[The problem] Read the data below line by line and copy each one with "forum" in it.

+++ Exercise inputs +++

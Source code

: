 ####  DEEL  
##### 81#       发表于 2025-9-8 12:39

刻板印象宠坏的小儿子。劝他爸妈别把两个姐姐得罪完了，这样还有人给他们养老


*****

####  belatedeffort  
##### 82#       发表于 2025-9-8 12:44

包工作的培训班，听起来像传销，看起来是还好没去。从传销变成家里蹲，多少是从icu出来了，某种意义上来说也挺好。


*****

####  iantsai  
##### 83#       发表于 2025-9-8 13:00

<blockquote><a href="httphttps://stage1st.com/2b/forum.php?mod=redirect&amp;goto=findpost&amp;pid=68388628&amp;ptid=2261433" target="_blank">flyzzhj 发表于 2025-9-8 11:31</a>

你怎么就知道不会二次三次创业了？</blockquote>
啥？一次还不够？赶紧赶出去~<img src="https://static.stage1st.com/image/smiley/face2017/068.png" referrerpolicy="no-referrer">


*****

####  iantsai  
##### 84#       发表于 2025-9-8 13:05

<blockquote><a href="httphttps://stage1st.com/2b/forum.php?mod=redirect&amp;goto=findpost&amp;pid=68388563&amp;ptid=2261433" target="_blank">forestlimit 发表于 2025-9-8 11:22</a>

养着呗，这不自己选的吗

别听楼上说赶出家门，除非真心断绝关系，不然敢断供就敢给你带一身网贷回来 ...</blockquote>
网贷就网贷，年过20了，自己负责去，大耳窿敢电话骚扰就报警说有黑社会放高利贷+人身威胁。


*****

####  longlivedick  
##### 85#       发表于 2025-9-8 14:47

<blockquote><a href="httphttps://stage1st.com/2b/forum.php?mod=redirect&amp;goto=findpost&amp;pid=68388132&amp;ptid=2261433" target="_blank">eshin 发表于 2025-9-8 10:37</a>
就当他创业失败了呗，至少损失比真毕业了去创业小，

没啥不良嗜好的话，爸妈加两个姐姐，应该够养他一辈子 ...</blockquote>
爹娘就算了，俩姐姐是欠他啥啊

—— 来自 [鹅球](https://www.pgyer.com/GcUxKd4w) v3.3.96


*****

+++
+++ Exercise inputs +++

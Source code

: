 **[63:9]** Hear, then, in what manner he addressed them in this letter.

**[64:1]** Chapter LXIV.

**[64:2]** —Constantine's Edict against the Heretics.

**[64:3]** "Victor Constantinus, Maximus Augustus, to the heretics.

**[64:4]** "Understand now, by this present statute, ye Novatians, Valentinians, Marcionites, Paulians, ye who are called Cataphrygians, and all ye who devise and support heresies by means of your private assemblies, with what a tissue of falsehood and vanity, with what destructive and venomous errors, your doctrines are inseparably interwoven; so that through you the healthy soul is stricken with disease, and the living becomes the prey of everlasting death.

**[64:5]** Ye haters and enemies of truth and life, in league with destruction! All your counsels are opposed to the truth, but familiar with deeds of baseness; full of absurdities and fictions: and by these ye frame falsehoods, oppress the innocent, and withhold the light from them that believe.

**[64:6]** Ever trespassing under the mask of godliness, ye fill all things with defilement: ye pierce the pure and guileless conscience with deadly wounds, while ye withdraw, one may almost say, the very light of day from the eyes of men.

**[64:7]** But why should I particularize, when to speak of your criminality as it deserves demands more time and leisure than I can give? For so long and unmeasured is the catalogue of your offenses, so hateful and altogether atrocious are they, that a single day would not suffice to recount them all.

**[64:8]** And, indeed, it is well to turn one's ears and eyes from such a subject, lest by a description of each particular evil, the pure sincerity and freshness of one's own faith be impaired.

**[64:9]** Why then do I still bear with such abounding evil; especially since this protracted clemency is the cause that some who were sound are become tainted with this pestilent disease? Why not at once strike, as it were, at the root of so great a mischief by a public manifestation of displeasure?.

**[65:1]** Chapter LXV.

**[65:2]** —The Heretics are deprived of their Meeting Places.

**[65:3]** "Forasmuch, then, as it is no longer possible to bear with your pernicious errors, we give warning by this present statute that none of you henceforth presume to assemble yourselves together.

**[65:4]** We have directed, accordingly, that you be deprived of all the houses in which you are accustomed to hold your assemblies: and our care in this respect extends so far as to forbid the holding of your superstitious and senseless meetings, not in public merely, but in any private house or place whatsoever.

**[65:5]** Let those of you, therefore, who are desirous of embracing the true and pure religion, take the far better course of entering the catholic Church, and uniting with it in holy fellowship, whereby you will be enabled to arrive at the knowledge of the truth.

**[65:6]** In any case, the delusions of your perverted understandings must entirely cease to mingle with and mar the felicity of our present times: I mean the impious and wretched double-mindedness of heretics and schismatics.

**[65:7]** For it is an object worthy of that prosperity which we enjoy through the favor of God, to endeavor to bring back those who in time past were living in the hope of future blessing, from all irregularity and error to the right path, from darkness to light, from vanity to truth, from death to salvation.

+++

[Solution for this exercise]
<blockquote><a href="httphttps://stage1st.com/2b/forum.php?mod=redirect&amp;goto=findpost&amp;pid=68388628&amp;ptid=2261433" target="_blank">flyzzhj 发表于 2025-9-8 11:31</a>
<blockquote><a href="httphttps://stage1st.com/2b/forum.php?mod=redirect&amp;goto=findpost&amp;pid=68388563&amp;ptid=2261433" target="_blank">forestlimit 发表于 2025-9-8 11:22</a>
<blockquote><a href="httphttps://stage1st.com/2b/forum.php?mod=redirect&amp;goto=findpost&amp;pid=68388132&amp;ptid=2261433" target="_blank">eshin 发表于 2025-9-8 10:37</a>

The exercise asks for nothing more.